GMP to Buy Neighbors’ Property in Lowell Wind Settlement 

GMP to Buy Neighbors’ Property in Lowell Wind Settlement

POSTED BY  ON MON, APR 14, 2014 AT 11:05 AM

click to enlargeFILE: KATHRYN FLAGG


After years of drawn-out lawsuits, property disputes and heartbreak, Don and Shirley Nelson are leaving Lowell Mountain.

The neighbors of the 21-turbine Kingdom Community Wind project announced a settlement with Green Mountain Power this morning. GMP will pay $1.3 million for the Nelsons’ 540-acre farm in Lowell, which has been in the Nelson family for 72 years. The Nelsons can remain in their home for up to two years and will retain 35 acres of property in Albany — but according to their statement, they intend to move to “a location well away from the turbines.” The couple claims the giant  windmills have brought them grief and ill health since they were constructed three years ago.

The Nelsons couldn’t be reached for comment this morning but said in a press release that they felt it was clear that the turbines “were not coming down and the effect on Lowell Mountain was irreversible.”

When Seven Days visited Lowell Mountain in 2012, Nelson spoke over the dull rush of a turbine turning in the distance — it sounded like a fast-moving river. At the time, Nelson was collecting signatures from neighbors attesting to the noise. “Some didn’t care much at first, but, boy, are they opposed now,” Nelson said. The retired dairy farmer blinked back tears, muttering, “Goddamn it,” as he tried to express what the turbines had done to his wife’s health and well being.

GMP spokeswoman Dorothy Schnure said in a statement that the settlement “represents an opportunity for both to move forward, and we are pleased to have reached agreement.” She also said that Kingdom Community Wind marks an important investment in renewable energy in Vermont, and that Vermonters place a high value on the energy produced at the ridgeline wind farm. Since 2012, she said, the project has generated enough electricity to power more than 24,000 homes.

“We believe that this settlement represents an opportunity for both to move forward and we are pleased to have reached agreement.”

The settlement comes after a years-long dispute about property boundaries between the Nelsons’ farm and the Kingdom Community Wind project. It made headlines in late 2011 when protestors camped out and were arrested on what the Nelsons maintained was their land. GMP’s attorney drafted a temporary restraining order that forced the Nelsons to clear their property of obstructions during the blasting phase of the project. The Nelsons in turn filed a counter suit.

The so-called “Lowell Six” protesters were found guilty of trespassing in Orleans County Criminal Court.

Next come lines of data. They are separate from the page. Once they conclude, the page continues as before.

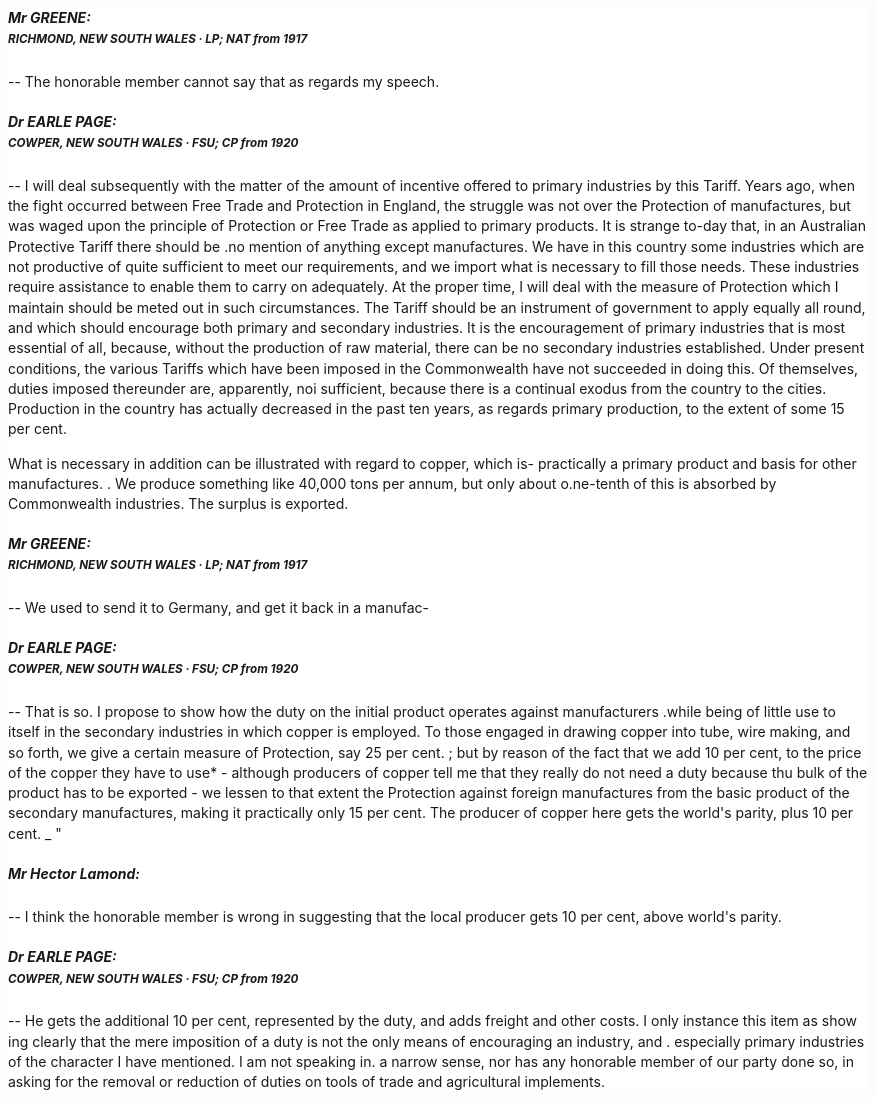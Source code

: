 ##### Mr GREENE:<br><small class="text-muted">RICHMOND, NEW SOUTH WALES &middot; LP; NAT from 1917</small>

--  The honorable member cannot say that as regards my speech. 

##### Dr EARLE PAGE:<br><small class="text-muted">COWPER, NEW SOUTH WALES &middot; FSU; CP from 1920</small>

-- I will deal subsequently with the matter of the amount of incentive offered to primary industries by this Tariff. Years ago, when the fight occurred between Free Trade and Protection in England, the struggle was not over the Protection of manufactures, but was waged upon the principle of Protection or Free Trade as applied to primary products. It is  strange to-day that, in an Australian Protective Tariff there should be .no mention of anything except manufactures. We have in this country some industries which are not productive of quite sufficient to meet our requirements, and we import what is necessary to fill those needs. These industries require assistance to enable them to carry on adequately. At the proper time, I will deal with the measure of Protection which I maintain should be meted out in such circumstances. The Tariff should be an instrument of government to apply equally all round, and which should encourage both primary and secondary industries. It is the encouragement of primary industries that is most essential of all, because, without the production of raw material, there can be no secondary industries established. Under present conditions, the various Tariffs which have been imposed in the Commonwealth have not succeeded in doing this. Of themselves, duties imposed thereunder are, apparently, noi sufficient, because there is a continual exodus from the country to the cities. Production in the country has actually decreased in the past ten years, as regards primary production, to the extent of some 15 per cent. 

What is necessary in addition can be illustrated with regard to copper, which is- practically a primary product and basis for other manufactures. . We produce something like 40,000 tons per annum, but only about o.ne-tenth of this is absorbed by Commonwealth industries. The surplus is exported. 

##### Mr GREENE:<br><small class="text-muted">RICHMOND, NEW SOUTH WALES &middot; LP; NAT from 1917</small>

--  We used to send it to Germany, and get it back in a manufac- 

##### Dr EARLE PAGE:<br><small class="text-muted">COWPER, NEW SOUTH WALES &middot; FSU; CP from 1920</small>

-- That is so. I propose to show how the duty on the initial product operates against manufacturers .while being of little use to itself in the secondary industries in which copper is employed. To those engaged in drawing copper into tube, wire making, and so forth, we give a certain measure of Protection, say 25 per cent. ; but by reason of the fact that we add 10 per cent, to the price of the copper they have to use* - although producers of copper tell me that they really do not need a duty because thu bulk of the product has to be exported - we lessen to that extent the Protection against foreign manufactures from the basic product of the secondary manufactures, making it practically only 15 per cent. The producer of copper here gets the world's parity, plus 10 per cent. _ " 

##### Mr Hector Lamond:

--  I think the honorable member is wrong in suggesting that the local producer gets 10 per cent, above world's parity. 

##### Dr EARLE PAGE:<br><small class="text-muted">COWPER, NEW SOUTH WALES &middot; FSU; CP from 1920</small>

-- He gets the additional 10 per cent, represented by the duty, and adds freight and other costs. I only instance this item as show ing clearly that the mere imposition of a duty is not the only means of encouraging an industry, and . especially primary industries of the character I have mentioned. I am not speaking in. a narrow sense, nor has any honorable member of our party done so, in asking for the removal or reduction of duties on tools of trade and agricultural implements.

Annette Smith, the director of Vermonters for a Clean Environment, said this morning that she and her organization fully supported the Nelsons in their decision, and appreciated “how difficult it was.” Smith said she’d worked with the Nelsons for a long time to imagine alternative uses for their farm. They considered building a slaughterhouse, putting up a “wind turbine motel” for people curious (or dubious) about the effects of living near a turbine, or collaborating with nearby Sterling College on an educational enterprise. The Nelsons also did some planning around a possible small business incubator focused on farming, including beekeeping, haying and vegetable and beef production.

“It is a spectacular property — or was — for agriculture,” said Smith. “We investigated all kinds of possibilities and ultimately came to the realization that it really has no value and no use,” said Smith. “Green Mountain Power took the value of the property. Under those circumstances, this was the only possible outcome.”

Smith said the Nelsons first decided to retire and sell their property 12 years ago, but failed to find a buyer after the wind turbines were proposed for the ridge that looms above their hill farm. Once the turbines went up, Smith said, the Nelsons suffered health effects ranging from racing heartbeats to ringing in the ears and headaches.

“I’m not going to say it’s a fair settlement, because of the pain and suffering the Nelsons went through … but it’s a settlement that enables them to move on with their lives,” said Smith. “It is filled with heartbreak, but it was necessary.”